However, when both cosine and sine embeddings are considered, as demonstrated in the following visualization, translation invariance seems to be better enforced.

roma_embedding=get_embedding(pos,roma_weight,cos_only=False)
roma_embedding=roma_embedding.reshape(512,512,-1)
origin_embedding = roma_embedding[256,256]
shift_embedding = roma_embedding[128,128]
fig,ax=plt.subplots(1,3,figsize=(15,5),sharey=True)
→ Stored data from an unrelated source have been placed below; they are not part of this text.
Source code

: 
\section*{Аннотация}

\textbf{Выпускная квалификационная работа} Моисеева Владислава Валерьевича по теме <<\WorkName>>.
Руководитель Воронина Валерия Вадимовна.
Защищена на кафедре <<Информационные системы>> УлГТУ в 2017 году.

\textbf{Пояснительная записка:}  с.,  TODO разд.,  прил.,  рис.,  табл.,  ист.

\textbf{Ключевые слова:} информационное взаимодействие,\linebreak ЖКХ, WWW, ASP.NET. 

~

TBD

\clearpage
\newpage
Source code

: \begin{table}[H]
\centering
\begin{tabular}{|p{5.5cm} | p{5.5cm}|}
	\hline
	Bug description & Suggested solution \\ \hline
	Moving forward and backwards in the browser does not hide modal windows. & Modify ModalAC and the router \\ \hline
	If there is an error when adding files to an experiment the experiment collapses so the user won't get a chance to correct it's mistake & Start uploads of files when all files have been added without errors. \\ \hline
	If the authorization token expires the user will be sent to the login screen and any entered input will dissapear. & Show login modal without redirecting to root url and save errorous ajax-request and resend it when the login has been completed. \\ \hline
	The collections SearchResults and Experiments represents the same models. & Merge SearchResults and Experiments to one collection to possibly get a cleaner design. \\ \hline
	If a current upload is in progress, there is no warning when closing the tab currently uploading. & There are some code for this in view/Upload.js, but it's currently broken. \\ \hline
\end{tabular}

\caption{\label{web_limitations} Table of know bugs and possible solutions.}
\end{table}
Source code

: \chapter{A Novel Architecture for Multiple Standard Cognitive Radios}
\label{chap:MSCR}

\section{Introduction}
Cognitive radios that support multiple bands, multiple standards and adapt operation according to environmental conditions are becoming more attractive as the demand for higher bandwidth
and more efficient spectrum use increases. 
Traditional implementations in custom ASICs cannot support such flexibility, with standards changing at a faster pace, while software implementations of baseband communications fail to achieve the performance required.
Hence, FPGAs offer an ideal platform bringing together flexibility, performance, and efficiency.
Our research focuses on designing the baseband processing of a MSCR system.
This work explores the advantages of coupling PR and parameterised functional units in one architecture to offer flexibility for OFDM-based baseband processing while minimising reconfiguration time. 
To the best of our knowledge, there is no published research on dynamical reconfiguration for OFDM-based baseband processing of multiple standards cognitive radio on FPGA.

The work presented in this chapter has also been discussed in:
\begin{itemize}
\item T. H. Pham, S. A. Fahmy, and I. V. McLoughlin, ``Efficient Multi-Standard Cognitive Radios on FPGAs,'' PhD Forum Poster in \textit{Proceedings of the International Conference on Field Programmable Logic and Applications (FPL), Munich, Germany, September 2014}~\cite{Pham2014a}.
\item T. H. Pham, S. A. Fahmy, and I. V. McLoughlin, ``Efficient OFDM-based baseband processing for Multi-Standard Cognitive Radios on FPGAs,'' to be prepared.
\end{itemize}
k_origin=np.sum(roma_embedding*origin_embedding,axis=-1)
min_k,max_k=np.amin(k_origin),np.amax(k_origin)
ax[0].imshow(k_origin[128:384,128:384],vmin=min_k,vmax=max_k)
ax[0].set_title('kernel to origin')

k_shift=np.sum(roma_embedding*shift_embedding,axis=-1)
ax[1].imshow(k_shift[0:256,0:256],vmin=min_k,vmax=max_k)
ax[1].set_title('kernel to shifted')

k_diff=k_origin[128:384,128:384]-k_shift[0:256,0:256]
ax[2].imshow(k_diff,vmin=min_k,vmax=max_k)
ax[2].set_title('kernel diff')

fig.suptitle("cosine and sine embedding")
plt.tight_layout()

image

Furthermore, enforcing rotation invariance by fixing an initial sampling and only learning the standard deviation could be another avenue to explore

I find your proposal to enforce these invariances intriguing and believe it could potentially improve the performance of RoMa and DKM. Further experimentation in this direction would indeed be valuable.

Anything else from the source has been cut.